Arap Devletlerini, Arap Devletlerinin, beyliklerinin başındaki sultanlarla şeyhleri, toprak ağalarını ve onlara tâviz vermek, boyun eğmek zorunda bulunan oportünist politikacıları tedirgin eden, bu pencereden giren ışıktır. Bu ışık onları uyanmağa, kalkınıp kıpırdanmağa, rahatlarından vazgeçmeğe zorlamaktadır.

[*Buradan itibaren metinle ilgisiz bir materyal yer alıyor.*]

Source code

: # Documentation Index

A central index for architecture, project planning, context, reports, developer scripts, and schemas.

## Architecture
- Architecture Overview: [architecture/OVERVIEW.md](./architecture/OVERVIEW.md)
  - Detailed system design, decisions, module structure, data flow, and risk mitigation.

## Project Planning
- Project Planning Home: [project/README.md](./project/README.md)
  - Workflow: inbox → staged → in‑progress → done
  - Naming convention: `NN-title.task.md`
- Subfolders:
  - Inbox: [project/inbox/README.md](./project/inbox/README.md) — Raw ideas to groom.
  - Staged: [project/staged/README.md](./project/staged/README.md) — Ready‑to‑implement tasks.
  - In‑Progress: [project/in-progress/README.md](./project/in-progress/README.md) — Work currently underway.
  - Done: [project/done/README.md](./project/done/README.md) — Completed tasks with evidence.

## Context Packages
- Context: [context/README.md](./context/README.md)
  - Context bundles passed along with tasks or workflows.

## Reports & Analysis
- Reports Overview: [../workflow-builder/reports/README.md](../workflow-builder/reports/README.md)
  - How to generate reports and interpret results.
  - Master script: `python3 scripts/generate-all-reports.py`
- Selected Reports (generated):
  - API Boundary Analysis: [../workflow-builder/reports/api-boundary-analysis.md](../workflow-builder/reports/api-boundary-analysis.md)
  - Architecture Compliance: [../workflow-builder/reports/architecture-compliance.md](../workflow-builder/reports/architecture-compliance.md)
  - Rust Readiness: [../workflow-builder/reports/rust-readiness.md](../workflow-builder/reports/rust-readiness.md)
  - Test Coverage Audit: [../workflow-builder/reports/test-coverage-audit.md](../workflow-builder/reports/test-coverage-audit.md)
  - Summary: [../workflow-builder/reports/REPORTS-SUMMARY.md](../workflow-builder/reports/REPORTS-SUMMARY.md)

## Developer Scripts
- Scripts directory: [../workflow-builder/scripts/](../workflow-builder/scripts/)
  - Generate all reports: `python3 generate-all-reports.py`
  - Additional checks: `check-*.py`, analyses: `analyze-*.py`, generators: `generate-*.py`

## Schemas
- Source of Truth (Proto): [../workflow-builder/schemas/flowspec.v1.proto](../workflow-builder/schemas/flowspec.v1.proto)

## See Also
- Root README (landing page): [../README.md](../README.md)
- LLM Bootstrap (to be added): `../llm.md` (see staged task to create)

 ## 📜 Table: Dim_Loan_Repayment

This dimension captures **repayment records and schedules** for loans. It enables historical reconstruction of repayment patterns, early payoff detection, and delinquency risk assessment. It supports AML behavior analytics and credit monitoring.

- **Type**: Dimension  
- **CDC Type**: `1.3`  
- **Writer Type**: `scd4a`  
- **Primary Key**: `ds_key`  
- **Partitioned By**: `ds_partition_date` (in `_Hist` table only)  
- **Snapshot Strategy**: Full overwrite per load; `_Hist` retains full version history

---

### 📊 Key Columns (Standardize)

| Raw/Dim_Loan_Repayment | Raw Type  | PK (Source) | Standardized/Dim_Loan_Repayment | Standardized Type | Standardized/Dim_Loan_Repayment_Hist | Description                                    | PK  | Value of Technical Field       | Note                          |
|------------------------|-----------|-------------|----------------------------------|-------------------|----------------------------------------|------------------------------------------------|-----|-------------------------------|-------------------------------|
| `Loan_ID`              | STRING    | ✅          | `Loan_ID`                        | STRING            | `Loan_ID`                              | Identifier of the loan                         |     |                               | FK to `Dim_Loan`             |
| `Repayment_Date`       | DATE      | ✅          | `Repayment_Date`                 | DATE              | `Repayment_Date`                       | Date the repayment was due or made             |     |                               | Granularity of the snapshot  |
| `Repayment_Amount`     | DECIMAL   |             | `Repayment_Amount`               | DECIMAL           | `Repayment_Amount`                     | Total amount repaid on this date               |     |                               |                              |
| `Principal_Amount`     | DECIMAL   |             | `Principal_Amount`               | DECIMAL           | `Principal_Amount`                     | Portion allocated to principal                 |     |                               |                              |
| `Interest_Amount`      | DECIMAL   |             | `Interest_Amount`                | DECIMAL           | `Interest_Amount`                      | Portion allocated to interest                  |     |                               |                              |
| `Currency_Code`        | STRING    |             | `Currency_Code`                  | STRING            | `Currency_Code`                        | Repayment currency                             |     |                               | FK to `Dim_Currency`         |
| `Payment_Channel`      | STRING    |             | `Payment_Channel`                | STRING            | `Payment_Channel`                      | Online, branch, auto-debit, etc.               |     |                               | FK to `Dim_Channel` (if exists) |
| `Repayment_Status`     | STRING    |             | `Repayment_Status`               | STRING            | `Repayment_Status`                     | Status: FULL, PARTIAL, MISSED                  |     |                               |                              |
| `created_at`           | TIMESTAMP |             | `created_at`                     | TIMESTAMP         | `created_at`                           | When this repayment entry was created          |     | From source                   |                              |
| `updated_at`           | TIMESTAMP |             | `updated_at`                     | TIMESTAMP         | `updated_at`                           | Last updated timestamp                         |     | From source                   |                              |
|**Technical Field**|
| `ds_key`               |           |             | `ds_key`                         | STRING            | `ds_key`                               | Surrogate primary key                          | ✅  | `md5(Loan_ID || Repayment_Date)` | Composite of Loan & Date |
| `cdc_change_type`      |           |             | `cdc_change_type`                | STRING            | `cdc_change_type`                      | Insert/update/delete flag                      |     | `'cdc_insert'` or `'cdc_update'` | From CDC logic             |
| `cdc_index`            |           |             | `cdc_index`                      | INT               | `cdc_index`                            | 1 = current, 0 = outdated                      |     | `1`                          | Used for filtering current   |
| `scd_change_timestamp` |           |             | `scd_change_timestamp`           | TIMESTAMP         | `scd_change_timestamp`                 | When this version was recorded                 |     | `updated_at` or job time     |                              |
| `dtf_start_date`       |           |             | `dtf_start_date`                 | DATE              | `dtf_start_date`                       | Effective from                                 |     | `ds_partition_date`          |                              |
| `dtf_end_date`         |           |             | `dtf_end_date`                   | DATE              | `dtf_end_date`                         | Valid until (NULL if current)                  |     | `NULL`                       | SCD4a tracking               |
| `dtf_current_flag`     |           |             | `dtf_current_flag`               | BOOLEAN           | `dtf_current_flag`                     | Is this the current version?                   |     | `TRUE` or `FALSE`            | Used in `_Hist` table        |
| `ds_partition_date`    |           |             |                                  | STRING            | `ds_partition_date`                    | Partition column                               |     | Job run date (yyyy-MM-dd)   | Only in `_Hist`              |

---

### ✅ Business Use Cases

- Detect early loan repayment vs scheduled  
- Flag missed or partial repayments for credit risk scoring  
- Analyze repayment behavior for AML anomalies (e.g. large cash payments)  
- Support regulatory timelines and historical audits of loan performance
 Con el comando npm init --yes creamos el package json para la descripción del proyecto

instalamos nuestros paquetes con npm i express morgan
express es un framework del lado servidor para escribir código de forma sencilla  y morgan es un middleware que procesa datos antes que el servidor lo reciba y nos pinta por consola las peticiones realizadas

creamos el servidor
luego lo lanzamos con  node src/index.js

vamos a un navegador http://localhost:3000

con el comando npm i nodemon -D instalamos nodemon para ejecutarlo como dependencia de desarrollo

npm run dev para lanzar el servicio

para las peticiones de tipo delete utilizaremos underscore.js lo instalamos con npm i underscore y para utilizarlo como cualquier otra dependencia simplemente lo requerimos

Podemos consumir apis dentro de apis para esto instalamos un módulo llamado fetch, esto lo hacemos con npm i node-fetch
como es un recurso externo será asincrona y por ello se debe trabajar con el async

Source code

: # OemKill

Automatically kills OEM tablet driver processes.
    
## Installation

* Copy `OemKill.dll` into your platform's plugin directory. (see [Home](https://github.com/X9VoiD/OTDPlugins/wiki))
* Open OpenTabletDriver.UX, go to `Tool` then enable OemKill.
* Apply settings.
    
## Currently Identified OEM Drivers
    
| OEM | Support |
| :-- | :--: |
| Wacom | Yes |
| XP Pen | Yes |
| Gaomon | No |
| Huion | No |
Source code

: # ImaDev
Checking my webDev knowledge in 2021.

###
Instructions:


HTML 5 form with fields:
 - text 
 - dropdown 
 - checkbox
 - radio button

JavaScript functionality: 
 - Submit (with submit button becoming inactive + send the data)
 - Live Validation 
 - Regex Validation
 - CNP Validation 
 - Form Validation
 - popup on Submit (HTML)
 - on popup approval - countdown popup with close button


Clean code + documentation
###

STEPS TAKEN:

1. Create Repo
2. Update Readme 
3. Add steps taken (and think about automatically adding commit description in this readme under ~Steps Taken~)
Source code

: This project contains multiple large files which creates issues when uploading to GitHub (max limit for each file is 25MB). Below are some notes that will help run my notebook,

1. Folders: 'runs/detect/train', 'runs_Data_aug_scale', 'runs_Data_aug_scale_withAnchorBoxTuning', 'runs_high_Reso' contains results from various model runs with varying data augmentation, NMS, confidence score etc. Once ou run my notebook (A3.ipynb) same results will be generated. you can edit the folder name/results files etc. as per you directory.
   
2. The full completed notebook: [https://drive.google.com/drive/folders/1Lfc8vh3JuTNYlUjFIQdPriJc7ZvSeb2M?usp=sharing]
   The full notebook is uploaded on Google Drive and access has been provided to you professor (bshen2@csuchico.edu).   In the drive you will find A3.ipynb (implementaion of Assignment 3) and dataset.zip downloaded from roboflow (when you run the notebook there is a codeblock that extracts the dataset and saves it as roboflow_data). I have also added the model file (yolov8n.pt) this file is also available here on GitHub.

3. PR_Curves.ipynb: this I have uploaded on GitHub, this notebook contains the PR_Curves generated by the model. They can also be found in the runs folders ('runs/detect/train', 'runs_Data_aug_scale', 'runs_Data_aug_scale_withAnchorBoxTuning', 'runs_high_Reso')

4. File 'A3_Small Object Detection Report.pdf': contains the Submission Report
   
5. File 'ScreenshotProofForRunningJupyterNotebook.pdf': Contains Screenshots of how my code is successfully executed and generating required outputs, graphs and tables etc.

Bütün bu zahmetlere katlanmaktansa o pencereyi kapatıvermek, Ortadoğu'yu yeniden ortaçağ karanlığına gömüvermek, hepsinin daha kolayına gelmektedir.
İsrail - Arap uzlaşmazlığı siyasal tedbirlerle, askerî hareketlerle, Birleşmiş Milletler müdahalelerile giderilemiyecektir. İsrail - Arap uzlaşmazlığı ancak, bugün İsrail karşısında, 20 nci yüz yıl uygarlığının Ortadoğu çöllerindeki bu ileri karakolu karşısında, bütün Arap âlemini acz içine, korkular, kaygılar içine düşüren unsurları ortadan kaldırmakla giderilebilecektir.
Bunun başarılması, Arap memleketlerinin toplum düzenlerini, dünya görüşlerini değiştirmelerine ve yirminci yüzyıl uygarlığının ilerleme hızına ayak uydurabilmeleri için gerekli nitelikleri kazanmalarına bağlıdır.
Oysa, başta Amerika olmak üzere, Ortadoğu ile ilgili bütün Batılı Devletlerin, başta Amerikan şirketleri olmak üzere, Ortadoğu ile ilgili bütün yabancı petrol şirketlerinin bu bölgedeki nüfuzu, Arap toplumunun geriliğini, uyuşukluğunu devam ettiren, kendi menfaatlerini bu geriliğin, bu uyuşukluğun devamında gören zümre ve sınıflara dayanmaktadır.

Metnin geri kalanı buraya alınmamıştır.